Die haushaltspolitischen Sprecher von SPD und Grünen im Bundestag, Carsten Schneider und Alexander Bonde, wiesen hingegen darauf hin, dass bis 2014 rund 50 Milliarden Euro weniger Steuern in die Staatskasse fließen als bisher geplant. Damit scheitere die Taktik und Hoffnung der Koalition, „ihre finanziellen Probleme durch Aussitzen zu lösen und auf wachsende Steuereinnahmen zu setzen“. Die FDP müsse ihre Steuersenkungsversprechen nun endlich kassieren, verlangten sie. Für die Linke warf die Finanzexpertin Barbara Höll der Regierung illusorische Vorstellungen vor: „Sie träumen weiter davon, dass es ein Wirtschaftswachstum durch Steuersenkungen gibt.“

Wie sich die Steuerschätzung auf den Landeshaushalt auswirkt, will Finanzminister Hartmut Möllring (CDU) heute erläutern.
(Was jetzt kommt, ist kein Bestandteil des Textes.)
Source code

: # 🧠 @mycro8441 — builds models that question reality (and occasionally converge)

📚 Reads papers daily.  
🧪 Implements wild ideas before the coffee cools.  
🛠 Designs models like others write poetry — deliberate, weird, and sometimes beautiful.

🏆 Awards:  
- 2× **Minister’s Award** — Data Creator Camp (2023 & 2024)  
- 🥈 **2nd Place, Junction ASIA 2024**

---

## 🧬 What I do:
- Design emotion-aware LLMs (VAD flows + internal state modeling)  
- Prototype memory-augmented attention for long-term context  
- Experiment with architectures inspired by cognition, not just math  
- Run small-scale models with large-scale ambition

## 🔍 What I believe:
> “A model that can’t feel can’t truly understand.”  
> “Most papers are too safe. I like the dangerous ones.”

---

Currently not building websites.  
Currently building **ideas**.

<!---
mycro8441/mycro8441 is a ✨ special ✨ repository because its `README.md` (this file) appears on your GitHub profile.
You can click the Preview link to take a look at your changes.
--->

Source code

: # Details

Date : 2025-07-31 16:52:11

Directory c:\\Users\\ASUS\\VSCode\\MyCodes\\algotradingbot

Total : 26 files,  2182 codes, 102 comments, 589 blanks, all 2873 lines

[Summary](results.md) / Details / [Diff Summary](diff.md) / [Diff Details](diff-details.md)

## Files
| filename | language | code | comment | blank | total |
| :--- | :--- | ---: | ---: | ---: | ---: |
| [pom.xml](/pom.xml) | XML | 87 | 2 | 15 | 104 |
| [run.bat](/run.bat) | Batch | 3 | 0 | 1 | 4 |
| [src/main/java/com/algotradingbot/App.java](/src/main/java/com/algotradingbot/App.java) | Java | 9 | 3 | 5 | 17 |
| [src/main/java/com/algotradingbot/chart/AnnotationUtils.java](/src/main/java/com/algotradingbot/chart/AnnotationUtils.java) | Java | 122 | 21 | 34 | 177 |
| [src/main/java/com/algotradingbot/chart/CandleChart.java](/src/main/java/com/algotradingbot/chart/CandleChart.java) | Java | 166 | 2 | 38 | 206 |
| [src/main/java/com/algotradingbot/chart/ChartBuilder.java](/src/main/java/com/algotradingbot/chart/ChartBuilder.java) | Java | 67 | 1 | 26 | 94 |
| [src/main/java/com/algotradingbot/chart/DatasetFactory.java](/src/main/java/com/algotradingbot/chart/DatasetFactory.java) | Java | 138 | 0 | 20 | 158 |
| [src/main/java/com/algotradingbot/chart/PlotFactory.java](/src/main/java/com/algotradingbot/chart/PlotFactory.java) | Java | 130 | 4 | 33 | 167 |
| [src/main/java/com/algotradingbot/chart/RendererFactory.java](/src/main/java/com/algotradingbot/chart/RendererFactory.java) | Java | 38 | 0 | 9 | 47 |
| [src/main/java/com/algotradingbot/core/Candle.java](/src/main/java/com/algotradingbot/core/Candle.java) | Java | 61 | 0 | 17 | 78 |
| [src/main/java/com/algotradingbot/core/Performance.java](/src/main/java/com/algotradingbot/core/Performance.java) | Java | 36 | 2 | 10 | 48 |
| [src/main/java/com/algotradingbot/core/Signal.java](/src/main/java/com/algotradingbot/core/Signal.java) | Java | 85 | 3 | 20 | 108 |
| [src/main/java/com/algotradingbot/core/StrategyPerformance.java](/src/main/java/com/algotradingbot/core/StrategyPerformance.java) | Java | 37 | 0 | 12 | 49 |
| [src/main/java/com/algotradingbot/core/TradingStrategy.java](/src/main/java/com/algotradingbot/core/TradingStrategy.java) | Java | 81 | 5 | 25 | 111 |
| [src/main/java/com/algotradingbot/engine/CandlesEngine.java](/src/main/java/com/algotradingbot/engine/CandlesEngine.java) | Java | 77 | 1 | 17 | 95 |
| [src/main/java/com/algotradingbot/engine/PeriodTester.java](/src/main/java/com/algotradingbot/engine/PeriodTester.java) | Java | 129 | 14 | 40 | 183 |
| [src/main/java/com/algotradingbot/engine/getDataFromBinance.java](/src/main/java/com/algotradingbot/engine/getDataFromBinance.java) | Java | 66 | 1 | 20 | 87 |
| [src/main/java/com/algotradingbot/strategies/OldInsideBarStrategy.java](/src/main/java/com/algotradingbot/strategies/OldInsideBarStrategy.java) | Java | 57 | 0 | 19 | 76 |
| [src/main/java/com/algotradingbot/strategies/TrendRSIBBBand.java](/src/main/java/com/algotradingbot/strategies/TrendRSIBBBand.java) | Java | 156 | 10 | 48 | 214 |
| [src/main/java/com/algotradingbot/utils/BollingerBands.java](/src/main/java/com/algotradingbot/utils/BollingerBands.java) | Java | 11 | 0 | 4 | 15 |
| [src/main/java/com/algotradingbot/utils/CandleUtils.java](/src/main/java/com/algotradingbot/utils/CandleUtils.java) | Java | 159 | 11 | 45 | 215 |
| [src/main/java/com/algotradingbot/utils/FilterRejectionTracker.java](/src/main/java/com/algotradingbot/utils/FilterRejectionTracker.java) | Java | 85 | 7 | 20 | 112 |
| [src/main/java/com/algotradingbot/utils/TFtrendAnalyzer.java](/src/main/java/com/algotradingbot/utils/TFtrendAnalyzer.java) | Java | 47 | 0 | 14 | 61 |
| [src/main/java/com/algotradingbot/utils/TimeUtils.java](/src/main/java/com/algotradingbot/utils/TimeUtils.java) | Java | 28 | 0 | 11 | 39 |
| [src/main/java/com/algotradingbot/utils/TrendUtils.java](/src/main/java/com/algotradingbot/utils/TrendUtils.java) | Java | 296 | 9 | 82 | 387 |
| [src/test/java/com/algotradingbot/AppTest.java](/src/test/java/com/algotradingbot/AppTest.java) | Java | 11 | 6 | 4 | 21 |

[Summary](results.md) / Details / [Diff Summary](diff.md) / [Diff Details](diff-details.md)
Bislang war die Regierung davon ausgegangen, im kommenden Jahr eine Summe von 1,3 Milliarden Euro an Ausgaben kürzen zu müssen. Die neue Schätzung hat die Situation jetzt nicht erleichtert, sondern eher noch schwerer gemacht. Allerdings war die Landesregierung in Hannover schon darauf eingestellt gewesen, dass sich die Finanzlage eher verschlechtern als verbessern würde. Am 21. Juni will die Regierung ihren Haushaltsplanentwurf beschließen. Dann wird auch geklärt, ob die Summe der neuen Schulden im kommenden Jahr – wie bisher geplant – bei maximal 1,95 Milliarden Euro liegen soll. Diskutiert wird in der Regierung, ob dieser Betrag womöglich angehoben werden soll.